By Steve Massa
A former journalism instructor, who was fired after admitting he’s a prostitute, is getting into bed with RyeSAC. He’s giving students an award because Ryerson turned down his offer.
Gerald Hannon, who was fired in 1996, wants to awards students the Gerald Hannon Prize for Dissenting Journalism.
After administration refused to offer the money to students, RyeSAC stepped in last Monday.
“[The award] will help push the boundaries in writing,” said RyeSAC president Erin George.
RyeSAC will promote the $1,000 award and process the applications.
The university turned Hannon down in May. He received a letter from Jack Radford, who was then the executive director of the office of university advancement, that said “it would be inappropriate to re-establish any connection between [Hannon] and the university.”

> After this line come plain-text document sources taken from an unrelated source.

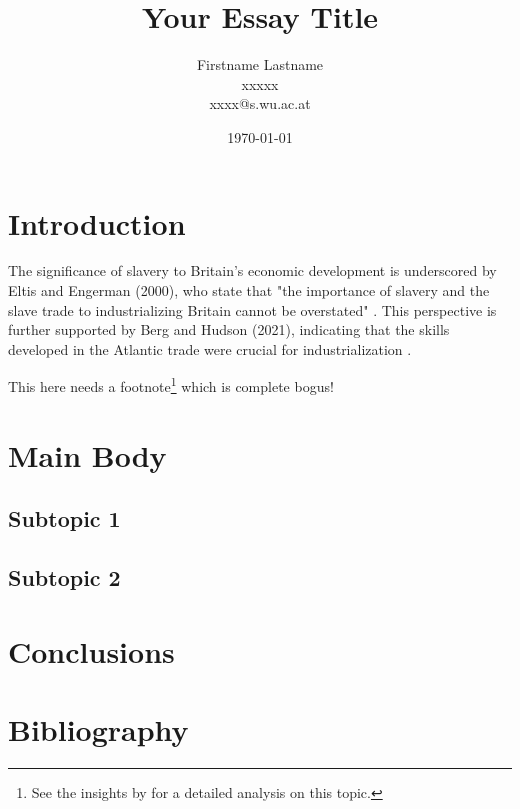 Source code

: \documentclass[a4paper,11pt]{article}
\begin{document}
\title{Your Essay Title}
\author{Firstname Lastname \\ xxxxx \\ xxxx@s.wu.ac.at}
\date{\today} %
\maketitle

\section*{Introduction}

The significance of slavery to Britain's economic development is underscored by Eltis and Engerman (2000), who state that "the importance of slavery and the slave trade to industrializing Britain cannot be overstated" \citep{eltisengerman2000}. This perspective is further supported by Berg and Hudson (2021), indicating that the skills developed in the Atlantic trade were crucial for industrialization \citep{berghudson2021}.

This here needs a footnote\footnote{See the insights by \citep{drescher1997} for a detailed analysis on this topic.} which is complete bogus!

\section{Main Body}
\subsection{Subtopic 1}

\subsection{Subtopic 2}

\section{Conclusions}

\section*{Bibliography}
\end{document}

Radford declined to speak to The Eyeopener.
Hannon, a freelance writer, was fired after admitting to The Toronto Sun he worked as a prostitute.
“It was a shameful episode in the university’s past,” Hannon said.
Ryerson settled their contract with Hannon and he’s now using some of the money to establish the award.
Hannon hopes the money will encourage students to write controversial stories that go against the grain. It will be offered next year and continue for at least five years.
To qualify, you must be enrolled in the school of journalism and submit an entry that has been published in one of Ryerson’s student publications. The entries will be judged by Hannon, journalism instructor Don Obe and others to be announced.